▶ **WORK REQUIRED**
All entries below must be output word for word, and the pictures left behind.

Top of TASK DATA

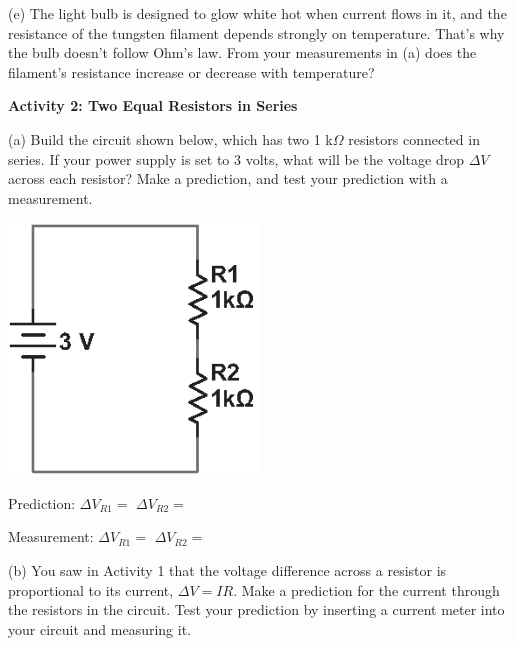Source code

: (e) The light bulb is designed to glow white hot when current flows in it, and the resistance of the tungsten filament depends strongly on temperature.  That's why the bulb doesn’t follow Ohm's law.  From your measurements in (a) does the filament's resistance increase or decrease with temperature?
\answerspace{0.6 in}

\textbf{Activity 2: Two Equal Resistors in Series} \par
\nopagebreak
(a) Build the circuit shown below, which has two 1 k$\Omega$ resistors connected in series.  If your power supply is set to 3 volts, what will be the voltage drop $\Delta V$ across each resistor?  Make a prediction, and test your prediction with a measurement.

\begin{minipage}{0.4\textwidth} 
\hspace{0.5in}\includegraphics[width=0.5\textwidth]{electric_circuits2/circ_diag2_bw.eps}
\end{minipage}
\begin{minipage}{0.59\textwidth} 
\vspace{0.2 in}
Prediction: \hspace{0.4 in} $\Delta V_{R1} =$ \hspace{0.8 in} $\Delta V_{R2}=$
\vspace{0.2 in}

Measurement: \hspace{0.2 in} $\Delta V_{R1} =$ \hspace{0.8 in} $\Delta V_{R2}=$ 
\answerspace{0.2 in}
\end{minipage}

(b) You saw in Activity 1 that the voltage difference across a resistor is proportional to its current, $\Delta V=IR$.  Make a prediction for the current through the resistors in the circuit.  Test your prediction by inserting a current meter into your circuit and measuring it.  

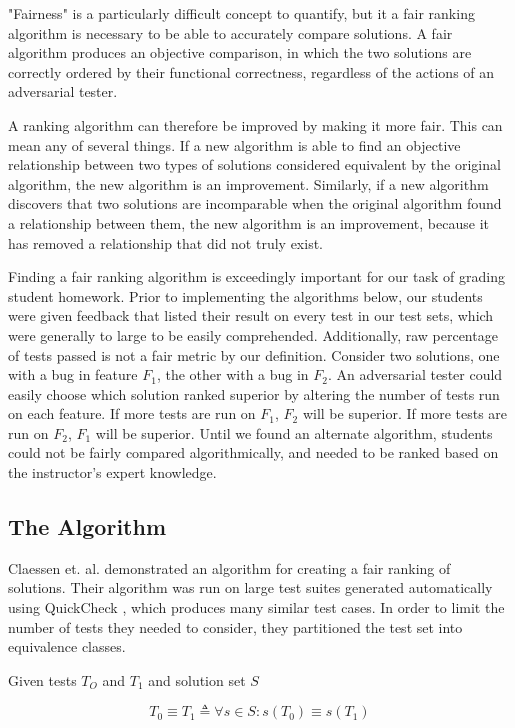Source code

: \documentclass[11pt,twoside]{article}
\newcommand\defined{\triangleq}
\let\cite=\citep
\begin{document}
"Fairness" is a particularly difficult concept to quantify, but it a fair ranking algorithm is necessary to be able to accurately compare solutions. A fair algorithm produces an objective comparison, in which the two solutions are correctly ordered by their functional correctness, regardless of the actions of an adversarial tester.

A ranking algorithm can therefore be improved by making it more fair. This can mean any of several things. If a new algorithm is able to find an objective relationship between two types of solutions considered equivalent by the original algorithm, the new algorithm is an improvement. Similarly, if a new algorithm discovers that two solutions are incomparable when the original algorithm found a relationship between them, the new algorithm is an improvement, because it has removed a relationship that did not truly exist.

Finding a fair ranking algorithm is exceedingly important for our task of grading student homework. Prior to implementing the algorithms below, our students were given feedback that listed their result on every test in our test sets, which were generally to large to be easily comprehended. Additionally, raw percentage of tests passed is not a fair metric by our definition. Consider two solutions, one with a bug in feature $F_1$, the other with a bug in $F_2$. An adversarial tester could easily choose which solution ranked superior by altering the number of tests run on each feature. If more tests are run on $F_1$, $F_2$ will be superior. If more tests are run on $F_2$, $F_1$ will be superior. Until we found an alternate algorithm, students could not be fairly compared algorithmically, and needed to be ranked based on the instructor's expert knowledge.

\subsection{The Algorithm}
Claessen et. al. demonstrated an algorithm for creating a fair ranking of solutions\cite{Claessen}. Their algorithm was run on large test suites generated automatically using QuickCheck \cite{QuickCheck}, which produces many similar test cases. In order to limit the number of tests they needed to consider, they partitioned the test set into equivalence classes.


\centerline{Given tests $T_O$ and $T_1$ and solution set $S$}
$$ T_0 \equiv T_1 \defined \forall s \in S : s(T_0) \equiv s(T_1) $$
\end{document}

Bottom of TASK DATA

▶ **SOLUTION FOR THIS EXERCISE**
Source code

: (e) The light bulb is designed to glow white hot when current flows in it, and the resistance of the tungsten filament depends strongly on temperature.  That's why the bulb doesn’t follow Ohm's law.  From your measurements in (a) does the filament's resistance increase or decrease with temperature?
\answerspace{0.6 in}

\textbf{Activity 2: Two Equal Resistors in Series} \par
\nopagebreak
(a) Build the circuit shown below, which has two 1 k$\Omega$ resistors connected in series.  If your power supply is set to 3 volts, what will be the voltage drop $\Delta V$ across each resistor?  Make a prediction, and test your prediction with a measurement.

\begin{minipage}{0.4\textwidth} 
\hspace{0.5in}\includegraphics[width=0.5\textwidth]{electric_circuits2/circ_diag2_bw.eps}
\end{minipage}
\begin{minipage}{0.59\textwidth} 
\vspace{0.2 in}
Prediction: \hspace{0.4 in} $\Delta V_{R1} =$ \hspace{0.8 in} $\Delta V_{R2}=$
\vspace{0.2 in}

Measurement: \hspace{0.2 in} $\Delta V_{R1} =$ \hspace{0.8 in} $\Delta V_{R2}=$ 
\answerspace{0.2 in}
\end{minipage}

(b) You saw in Activity 1 that the voltage difference across a resistor is proportional to its current, $\Delta V=IR$.  Make a prediction for the current through the resistors in the circuit.  Test your prediction by inserting a current meter into your circuit and measuring it.  

Source code

: \documentclass[11pt,twoside]{article}
\newcommand\defined{\triangleq}
\let\cite=\citep
\begin{document}
"Fairness" is a particularly difficult concept to quantify, but it a fair ranking algorithm is necessary to be able to accurately compare solutions. A fair algorithm produces an objective comparison, in which the two solutions are correctly ordered by their functional correctness, regardless of the actions of an adversarial tester.

A ranking algorithm can therefore be improved by making it more fair. This can mean any of several things. If a new algorithm is able to find an objective relationship between two types of solutions considered equivalent by the original algorithm, the new algorithm is an improvement. Similarly, if a new algorithm discovers that two solutions are incomparable when the original algorithm found a relationship between them, the new algorithm is an improvement, because it has removed a relationship that did not truly exist.

Finding a fair ranking algorithm is exceedingly important for our task of grading student homework. Prior to implementing the algorithms below, our students were given feedback that listed their result on every test in our test sets, which were generally to large to be easily comprehended. Additionally, raw percentage of tests passed is not a fair metric by our definition. Consider two solutions, one with a bug in feature $F_1$, the other with a bug in $F_2$. An adversarial tester could easily choose which solution ranked superior by altering the number of tests run on each feature. If more tests are run on $F_1$, $F_2$ will be superior. If more tests are run on $F_2$, $F_1$ will be superior. Until we found an alternate algorithm, students could not be fairly compared algorithmically, and needed to be ranked based on the instructor's expert knowledge.

\subsection{The Algorithm}
Claessen et. al. demonstrated an algorithm for creating a fair ranking of solutions\cite{Claessen}. Their algorithm was run on large test suites generated automatically using QuickCheck \cite{QuickCheck}, which produces many similar test cases. In order to limit the number of tests they needed to consider, they partitioned the test set into equivalence classes.


\centerline{Given tests $T_O$ and $T_1$ and solution set $S$}
$$ T_0 \equiv T_1 \defined \forall s \in S : s(T_0) \equiv s(T_1) $$
\end{document}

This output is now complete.